DATA PROVIDED:
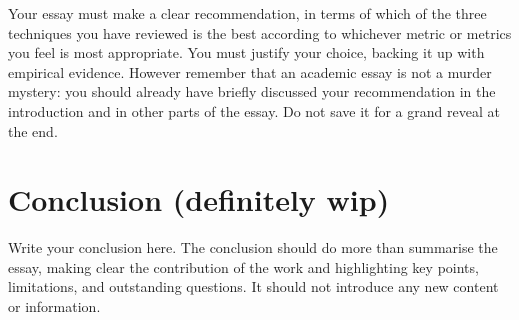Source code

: \documentclass{scrartcl}
\begin{document}
Your essay must make a clear recommendation, in terms of which of the three techniques you have reviewed is the best according to whichever metric or metrics you feel is most appropriate. You must justify your choice, backing it up with empirical evidence. However remember that an academic essay is not a murder mystery: you should already have briefly discussed your recommendation in the introduction and in other parts of the essay. Do not save it for a grand reveal at the end.

\section{Conclusion (definitely wip)}

Write your conclusion here. The conclusion should do more than summarise the essay, making clear the contribution of the work and highlighting key points, limitations, and outstanding questions. It should not introduce any new content or information.



\end{document}
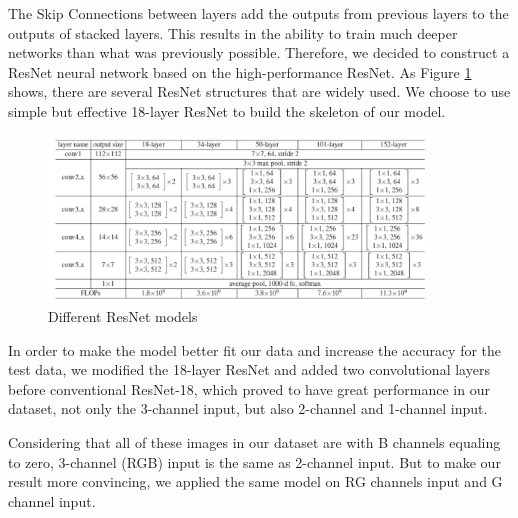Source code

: \documentclass[12pt]{article}
\begin{document}
\par The Skip Connections between layers add the outputs from previous layers to the outputs of stacked layers. This results in the ability to train much deeper networks than what was previously possible. Therefore, we decided to construct a ResNet neural network based on the high-performance ResNet. As Figure \ref{model} shows, there are several ResNet structures that are widely used. We choose to use simple but effective 18-layer ResNet to build the skeleton of our model.
\begin{figure}[h]
\centering
\includegraphics[width=0.9\textwidth]{model.png}
\caption{Different ResNet models}
\label{model}
\end{figure}
\par In order to make the model better fit our data and increase the accuracy for the test data, we modified the 18-layer ResNet and added two convolutional layers before conventional ResNet-18, which proved to have great performance in our dataset, not only the 3-channel input, but also 2-channel and 1-channel input.
\par Considering that all of these images in our dataset are with B channels equaling to zero, 3-channel (RGB) input is the same as 2-channel input. But to make our result more convincing, we applied the same model on RG channels input and G channel input.
\end{document}
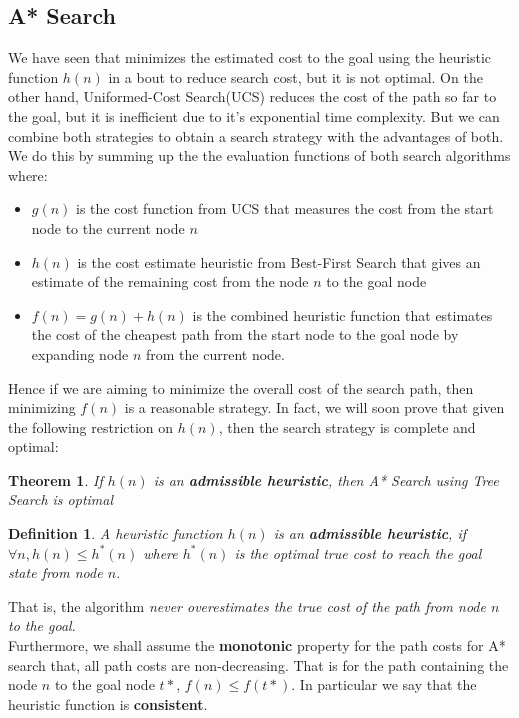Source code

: \documentclass[12pt]{article}
\newtheorem{theorem}{Theorem}
\newtheorem{definition}{Definition}
\begin{document}
\subsection{A* Search}

We have seen that minimizes the estimated cost to the goal using the heuristic function $h(n)$ in a bout to reduce search cost, but it is not optimal. On the other hand, Uniformed-Cost Search(UCS) reduces the cost of the path so far to the goal, but it is inefficient due to it's exponential time complexity. But we can combine both strategies to obtain a search strategy with the advantages of both. We do this by summing up the the evaluation functions of both search algorithms where:

\begin{itemize}
\item $g(n)$ is the cost function from UCS that measures the cost from the start node to the current node $n$
\item $h(n)$ is the cost estimate heuristic from Best-First Search that gives an estimate of the remaining cost from the node $n$ to the goal node
\item $f(n) = g(n) + h(n)$ is the combined heuristic function that estimates the cost of the cheapest path from the start node to the goal node by expanding node $n$ from the current node.
\end{itemize}

Hence if we are aiming to minimize the overall cost of the search path, then minimizing $f(n)$ is a reasonable strategy. In fact, we will soon prove that given the following restriction on $h(n)$, then the search strategy is complete and optimal:

\begin{theorem}
If $h(n)$ is an \textbf{admissible heuristic}, then A* Search using Tree Search is optimal
\end{theorem}

\begin{definition}
A heuristic function $h(n)$ is an \textbf{admissible heuristic}, if $\forall n, h(n) \leq h^*(n)$ where $h^*(n)$ is the optimal true cost to reach the goal state from node $n$. 
\end{definition}

That is, the algorithm \textit{never overestimates the true cost of the path from node $n$ to the goal}.\\

Furthermore, we shall assume the \textbf{monotonic} property for the path costs for A* search that, all path costs are non-decreasing. That is for the path containing the node $n$ to the goal node $t*$, $f(n) \leq f(t*)$. In particular we say that the heuristic function is \textbf{consistent}.
\end{document}
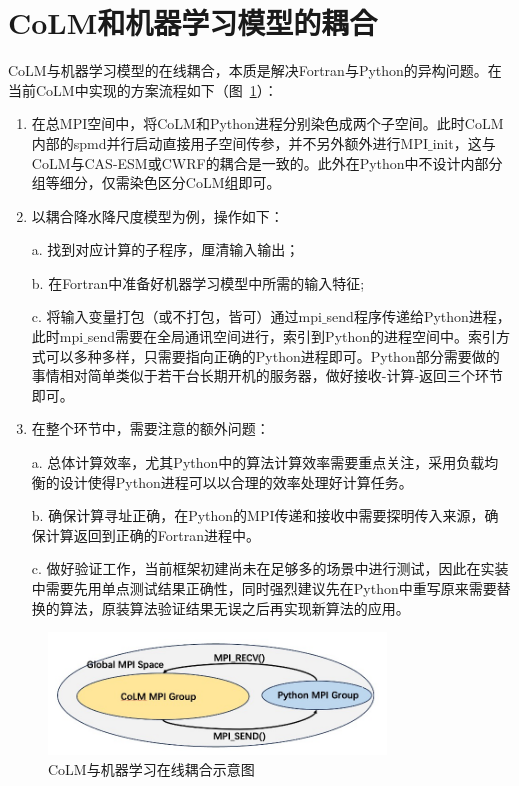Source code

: \section{CoLM和机器学习模型的耦合}\label{CoLM和机器学习模型在线耦合}
CoLM与机器学习模型的在线耦合，本质是解决Fortran与Python的异构问题。在当前CoLM中实现的方案流程如下（图~\ref{fig:colmml耦合图}）：
\begin{enumerate}
    \item 在总MPI空间中，将CoLM和Python进程分别染色成两个子空间。此时CoLM内部的spmd并行启动直接用子空间传参，并不另外额外进行MPI$\_$init，这与CoLM与CAS-ESM或CWRF的耦合是一致的。此外在Python中不设计内部分组等细分，仅需染色区分CoLM组即可。
    \item 以耦合降水降尺度模型为例，操作如下：
    
    a. 找到对应计算的子程序，厘清输入输出；
    
    b. 在Fortran中准备好机器学习模型中所需的输入特征; 
    
    c. 将输入变量打包（或不打包，皆可）通过mpi$\_$send程序传递给Python进程，此时mpi$\_$send需要在全局通讯空间进行，索引到Python的进程空间中。索引方式可以多种多样，只需要指向正确的Python进程即可。Python部分需要做的事情相对简单类似于若干台长期开机的服务器，做好接收-计算-返回三个环节即可。
    \item 在整个环节中，需要注意的额外问题：
    
    a. 总体计算效率，尤其Python中的算法计算效率需要重点关注，采用负载均衡的设计使得Python进程可以以合理的效率处理好计算任务。
    
    b. 确保计算寻址正确，在Python的MPI传递和接收中需要探明传入来源，确保计算返回到正确的Fortran进程中。
    
    c. 做好验证工作，当前框架初建尚未在足够多的场景中进行测试，因此在实装中需要先用单点测试结果正确性，同时强烈建议先在Python中重写原来需要替换的算法，原装算法验证结果无误之后再实现新算法的应用。
\end{enumerate}

{
\begin{figure}[htbp]
\centering
\includegraphics[width=0.8\textwidth]{Figures/尺度转换/colmml耦合图.jpg}
\caption{CoLM与机器学习在线耦合示意图}
\label{fig:colmml耦合图}
\end{figure}
}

WHAT IS REQUIRED: Copy out all the lines of the records that include "which".

YOUR RESPONSE:
Your essay must make a clear recommendation, in terms of which of the three techniques you have reviewed is the best according to whichever metric or metrics you feel is most appropriate. You must justify your choice, backing it up with empirical evidence. However remember that an academic essay is not a murder mystery: you should already have briefly discussed your recommendation in the introduction and in other parts of the essay. Do not save it for a grand reveal at the end.
\par In order to make the model better fit our data and increase the accuracy for the test data, we modified the 18-layer ResNet and added two convolutional layers before conventional ResNet-18, which proved to have great performance in our dataset, not only the 3-channel input, but also 2-channel and 1-channel input.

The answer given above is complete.